Todo eso que ahora se me viene a la mente, ni se me pasaba por la cabeza entonces. En el preciso instante en que atravesé en el autobús de línea —habían dado tantos avisos de embotellamiento que dejé el auto en casa— la avenida de Carlos III y miré el contador electrónico que marcaba la fecha y los 176 días que faltaban para el final de la Expo se me cayó el alma a los pies. Pensé instintivamente en la que se me venía encima y apreté los dientes. Las jornadas anteriores habían sido extenuantes con la Semana Santa y el Santo Entierro magno como colofón.

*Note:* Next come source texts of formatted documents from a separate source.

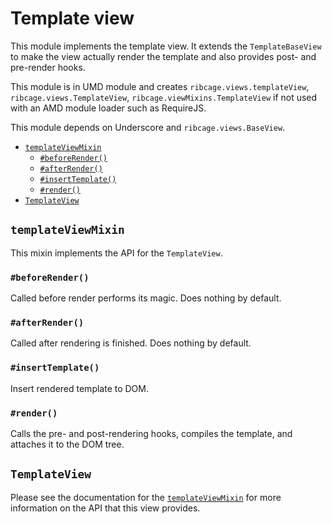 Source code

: # <a name="template-view">Template view</a>

This module implements the template view. It extends the `TemplateBaseView` to
make the view actually render the template and also provides post- and
pre-render hooks.

This module is in UMD module and creates `ribcage.views.templateView`,
`ribcage.views.TemplateView`, `ribcage.viewMixins.TemplateView` if not used
with an AMD module loader such as RequireJS.

This module depends on Underscore and `ribcage.views.BaseView`.

 + [`templateViewMixin`](#templateviewmixin)
   - [`#beforeRender()`](#beforerender)
   - [`#afterRender()`](#afterrender)
   - [`#insertTemplate()`](#inserttemplate)
   - [`#render()`](#render)
 + [`TemplateView`](#templateview)


## <a name="templateviewmixin">`templateViewMixin`</a>

This mixin implements the API for the `TemplateView`.

### <a name="beforerender">`#beforeRender()`</a>

Called before render performs its magic. Does nothing by default.

### <a name="afterrender">`#afterRender()`</a>

Called after rendering is finished. Does nothing by default.

### <a name="inserttemplate">`#insertTemplate()`</a>

Insert rendered template to DOM.

### <a name="render">`#render()`</a>

Calls the pre- and post-rendering hooks, compiles the template, and attaches it
to the DOM tree.

## <a name="templateview">`TemplateView`</a>

Please see the documentation for the [`templateViewMixin`](#templateviewmixin)
for more information on the API that this view provides.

El Domingo de Pascua —almuerzo en La Dorada del pabellón de la Navegación junto a Gina Lollobrigida— se alzaba como el único día de descanso antes de lanzarme de cabeza a la vorágine de la Expo92 y, al cabo de siete días, a la Feria después de que el lunes 27, a la semana justa de inaugurarse la muestra, Pellón decidiera suprimir la venta de pases de temporada con la consiguiente escandalera. Y todo eso había que contarlo a diario: pensaba que no iba a trabajar más intensamente en mi trayectoria profesional que en aquellas tres semanas. La vida me enseñó —no deja de sorprenderme— lo equivocado que estaba.
Donde todos veían diversión, yo sólo veía trabajo. Inabarcable, inextinguible, sofocante. Luego, la cosa fue remansándose y la Expo se convirtió en un disfrute también para los periodistas que la cubríamos. Metíamos el carro por las piedras —afortunada expresión del amigo Javier Caraballo— cada vez que podíamos y nos dejaba el cuerpo: mojitos en Cuba, piña colada en Puerto Rico, tintos en Castilla y León y cerveza en Cruzcampo... Qué noches tan gloriosas. El día que murió Camarón y en el palenque la gente seguía lacrimosa un vídeo retrospectivo, la comisaria de un pabellón europeo me dio coba durante toda la noche para que viéramos amanecer en la piscina de su chalé del Aljarafe; el caballero que soy no sacará al lector de su morbosa curiosidad. La Expo que yo viví era una fiesta continua. Agotadora, sin vacaciones, asfixiante, pero también divertida.
Al cabo de veinticinco años, se me ha olvidado casi todo lo que aprendí de ella. Pero sigo sin saber nada de la vida, amor mío.